This week the series reached Part 37 and the writer under discussion was Alice Munro. Munro has become fashionable recently, which is wonderful, because she deserves the publicity. But listening to the way she is sometimes talked about I often have the feeling she is misunderstood. People think she does social commentary, or that she’s a kind of latter day Katherine Mansfield, all exquisite workmanship and finely tuned nuance. In fact she’s wayward and not a little dangerous. Her stories – many of them novella length – are discursive and wild, novelistic in scope, even though she claims she cannot ‘do’ novels. The basis of their plots lies in the quotidian: love, aging, family relationships.
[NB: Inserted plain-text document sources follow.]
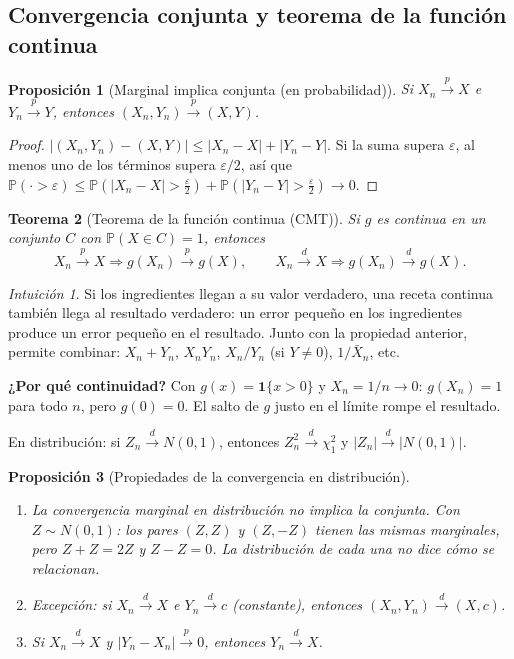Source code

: \documentclass[11pt,a4paper]{article}
\theoremstyle{plain}
\newtheorem{teorema}{Teorema}[section]
\newtheorem{proposicion}[teorema]{Proposición}
\theoremstyle{definition}
\theoremstyle{remark}
\newtheorem*{intuicion}{Intuición}
\renewcommand{\P}{\mathbb{P}}
\newcommand{\cp}{\xrightarrow{\;p\;}}
\newcommand{\cd}{\xrightarrow{\;d\;}}
\begin{document}
\subsection{Convergencia conjunta y teorema de la función continua}

\begin{proposicion}[Marginal implica conjunta (en probabilidad)]\label{prop:conj}
Si $X_n\cp X$ e $Y_n\cp Y$, entonces $(X_n,Y_n)\cp(X,Y)$.
\end{proposicion}
\begin{proof}
$|(X_n,Y_n)-(X,Y)|\le|X_n-X|+|Y_n-Y|$. Si la suma supera $\varepsilon$, al menos uno de los
términos supera $\varepsilon/2$, así que
$\P(\cdot>\varepsilon)\le\P(|X_n-X|>\tfrac\varepsilon2)+\P(|Y_n-Y|>\tfrac\varepsilon2)\to0$.
\end{proof}

\begin{teorema}[Teorema de la función continua (CMT)]\label{teo:cmt}
Si $g$ es continua en un conjunto $C$ con $\P(X\in C)=1$, entonces
\[
X_n\cp X\Rightarrow g(X_n)\cp g(X),\qquad X_n\cd X\Rightarrow g(X_n)\cd g(X).
\]
\end{teorema}

\begin{intuicion}
Si los ingredientes llegan a su valor verdadero, una receta continua también llega al
resultado verdadero: un error pequeño en los ingredientes produce un error pequeño en el
resultado. Junto con la propiedad anterior, permite combinar: $X_n+Y_n$, $X_nY_n$,
$X_n/Y_n$ (si $Y\neq0$), $1/\bar X_n$, etc.

\textbf{¿Por qué continuidad?} Con $g(x)=\mathbf 1\{x>0\}$ y $X_n=1/n\to0$: $g(X_n)=1$ para todo
$n$, pero $g(0)=0$. El salto de $g$ justo en el límite rompe el resultado.

En distribución: si $Z_n\cd N(0,1)$, entonces $Z_n^2\cd\chi^2_1$ y $|Z_n|\cd|N(0,1)|$.
\end{intuicion}

\begin{proposicion}[Propiedades de la convergencia en distribución]\label{prop:propd}\leavevmode
\begin{enumerate}
  \item La convergencia marginal en distribución \emph{no} implica la conjunta. Con
        $Z\sim N(0,1)$: los pares $(Z,Z)$ y $(Z,-Z)$ tienen las mismas marginales, pero
        $Z+Z=2Z$ y $Z-Z=0$. La distribución de cada una no dice cómo se relacionan.
  \item Excepción: si $X_n\cd X$ e $Y_n\cd c$ (constante), entonces $(X_n,Y_n)\cd(X,c)$.
  \item Si $X_n\cd X$ y $|Y_n-X_n|\cp0$, entonces $Y_n\cd X$.
\end{enumerate}
\end{proposicion}
\end{document}

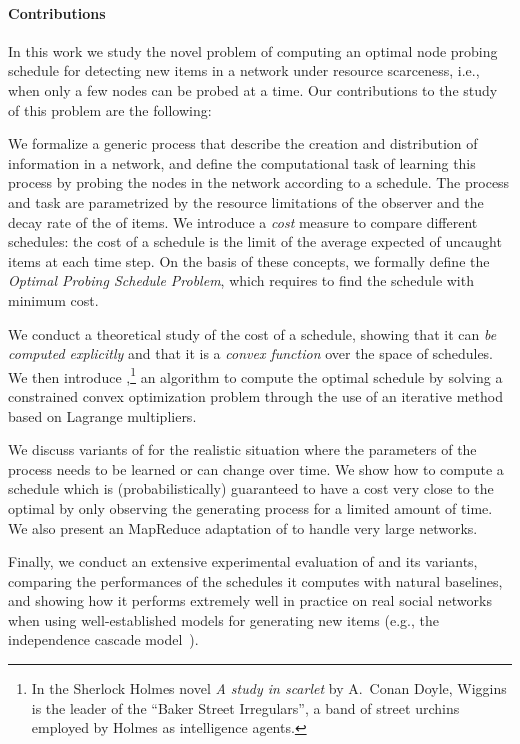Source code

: \paragraph*{Contributions}
In this work we study the novel problem of computing an optimal node probing
schedule for detecting new items in a network under resource scarceness, i.e.,
when only a few nodes can be probed at a time. Our contributions to the study of
this problem are the following:

\begin{itemize*}
	\item We formalize a generic process that describe the creation and
		distribution of information in a network, and define the computational task of
		learning this process by probing the nodes in the network according to a
		schedule. The process and task are parametrized by the resource
		limitations of the observer and the decay rate of the  of
		items. We introduce a \emph{cost} measure to compare different
		schedules: the cost of a schedule is the limit of the average expected
		 of uncaught items at each time step. On the basis of
		these concepts,  we formally define the \emph{Optimal Probing Schedule
		Problem}, which requires to find the schedule with minimum cost.
	\item We conduct a theoretical study of the cost of a schedule, showing that
		it can \emph{be computed explicitly} and that it is a \emph{convex
		function} over the space of schedules. We then introduce
		\algoname,\footnote{In the Sherlock Holmes novel \emph{A study in
		scarlet} by A.~Conan Doyle, Wiggins is the leader of the ``Baker Street
		Irregulars'', a band of street urchins employed by Holmes as
		intelligence agents.} an algorithm to compute the optimal schedule by
		solving a constrained convex optimization problem through the use of an
		iterative method based on Lagrange multipliers.
	\item We discuss variants of \algoname for the realistic situation where
		the parameters of the process needs to be learned or can change over
		time. We show how to compute a schedule which is (probabilistically)
		guaranteed to have a cost very close to the optimal by only observing
		the generating process for a limited amount of time. We also present an
		MapReduce adaptation of \algoname to handle very large networks.
	\item Finally, we conduct an extensive experimental evaluation of \algoname
		and its variants, comparing the performances of the schedules it
		computes with natural baselines, and showing how it performs extremely
		well in practice on real social networks when using well-established
		models for generating new items (e.g., the independence cascade
		model~\citep{Kempe2003}).
\end{itemize*}

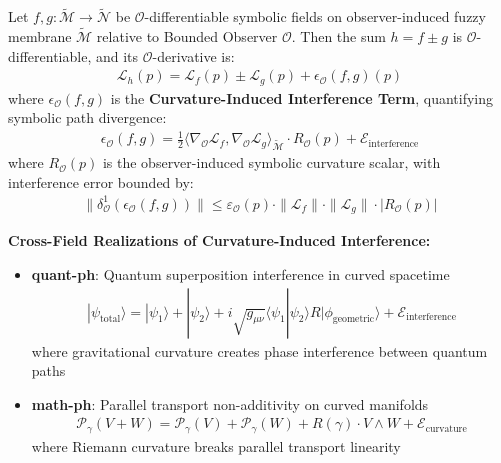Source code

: \begin{theorem}
\label{theorem:bk4_fuzzy_sum_rule}
Let $f, g: \tilde{\mathcal{M}} \rightarrow \tilde{\mathcal{N}}$ be $\mathcal{O}$-differentiable symbolic fields on observer-induced fuzzy membrane $\tilde{\mathcal{M}}$ relative to Bounded Observer $\mathcal{O}$. Then the sum $h = f \pm g$ is $\mathcal{O}$-differentiable, and its $\mathcal{O}$-derivative is:
\begin{align}
\mathcal{L}_h(p) = \mathcal{L}_f(p) \pm \mathcal{L}_g(p) + \epsilon_{\mathcal{O}}(f, g)(p)
\end{align}
where $\epsilon_{\mathcal{O}}(f, g)$ is the \textbf{Curvature-Induced Interference Term}, quantifying symbolic path divergence:
\begin{align}
\epsilon_{\mathcal{O}}(f, g) = \frac{1}{2}\langle \nabla_{\mathcal{O}} \mathcal{L}_f, \nabla_{\mathcal{O}} \mathcal{L}_g \rangle_{\tilde{\mathcal{M}}} \cdot R_{\mathcal{O}}(p) + \mathcal{E}_{\text{interference}}
\end{align}
where $R_{\mathcal{O}}(p)$ is the observer-induced symbolic curvature scalar, with interference error bounded by:
\begin{align}
\|\delta^1_{\mathcal{O}}(\epsilon_{\mathcal{O}}(f, g))\| \leq \varepsilon_{\mathcal{O}}(p) \cdot \|\mathcal{L}_f\| \cdot \|\mathcal{L}_g\| \cdot |R_{\mathcal{O}}(p)|
\end{align}

\textbf{Cross-Field Realizations of Curvature-Induced Interference:}

\begin{itemize}
\item \textbf{quant-ph}: Quantum superposition interference in curved spacetime
  \begin{align}
  |\psi_{\text{total}}\rangle = |\psi_1\rangle + |\psi_2\rangle + i\sqrt{g_{\mu\nu}} \langle \psi_1 | \psi_2 \rangle R |\phi_{\text{geometric}}\rangle + \mathcal{E}_{\text{interference}}
  \end{align}
  where gravitational curvature creates phase interference between quantum paths
  
\item \textbf{math-ph}: Parallel transport non-additivity on curved manifolds
  \begin{align}
  \mathcal{P}_{\gamma}(V + W) = \mathcal{P}_{\gamma}(V) + \mathcal{P}_{\gamma}(W) + R(\gamma) \cdot V \wedge W + \mathcal{E}_{\text{curvature}}
  \end{align}
  where Riemann curvature breaks parallel transport linearity
  

\end{itemize}
\end{theorem}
Yet the direction they take – into madness, obsession, the territory of the spiritual outsider – always tends towards the metaphysical and the gothic.

From what I read about her before reading her, I thought I would enjoy Munro for her skill but find her too safe. Thank God these misconceptions didn’t put me off!

Carson McCullers’s ‘Wunderkind’ or ‘Madame Zilensky and the King of Finland’ could be Alice Munro stories.

One of the first stories I read by her, ‘Powers’, in her 2004 collection Runaway, turned out to be a little slipstream masterpiece. ‘Free Radicals’, in her most recent book Too Much Happiness, is downright frightening but at the same time one of the blackest pieces of humour you will ever read.

The unadorned brilliance of her writing is, quite simply, thrilling to encounter. She’s one of those writers you envy whilst knowing you don’t have a hope of emulating her.

She reminds you, when you need reminding, of what writing is.

This morning I finished the second draft of Spin. A novella inspired by a Greek myth, it’s one of the most personal pieces of fiction I’ve yet written.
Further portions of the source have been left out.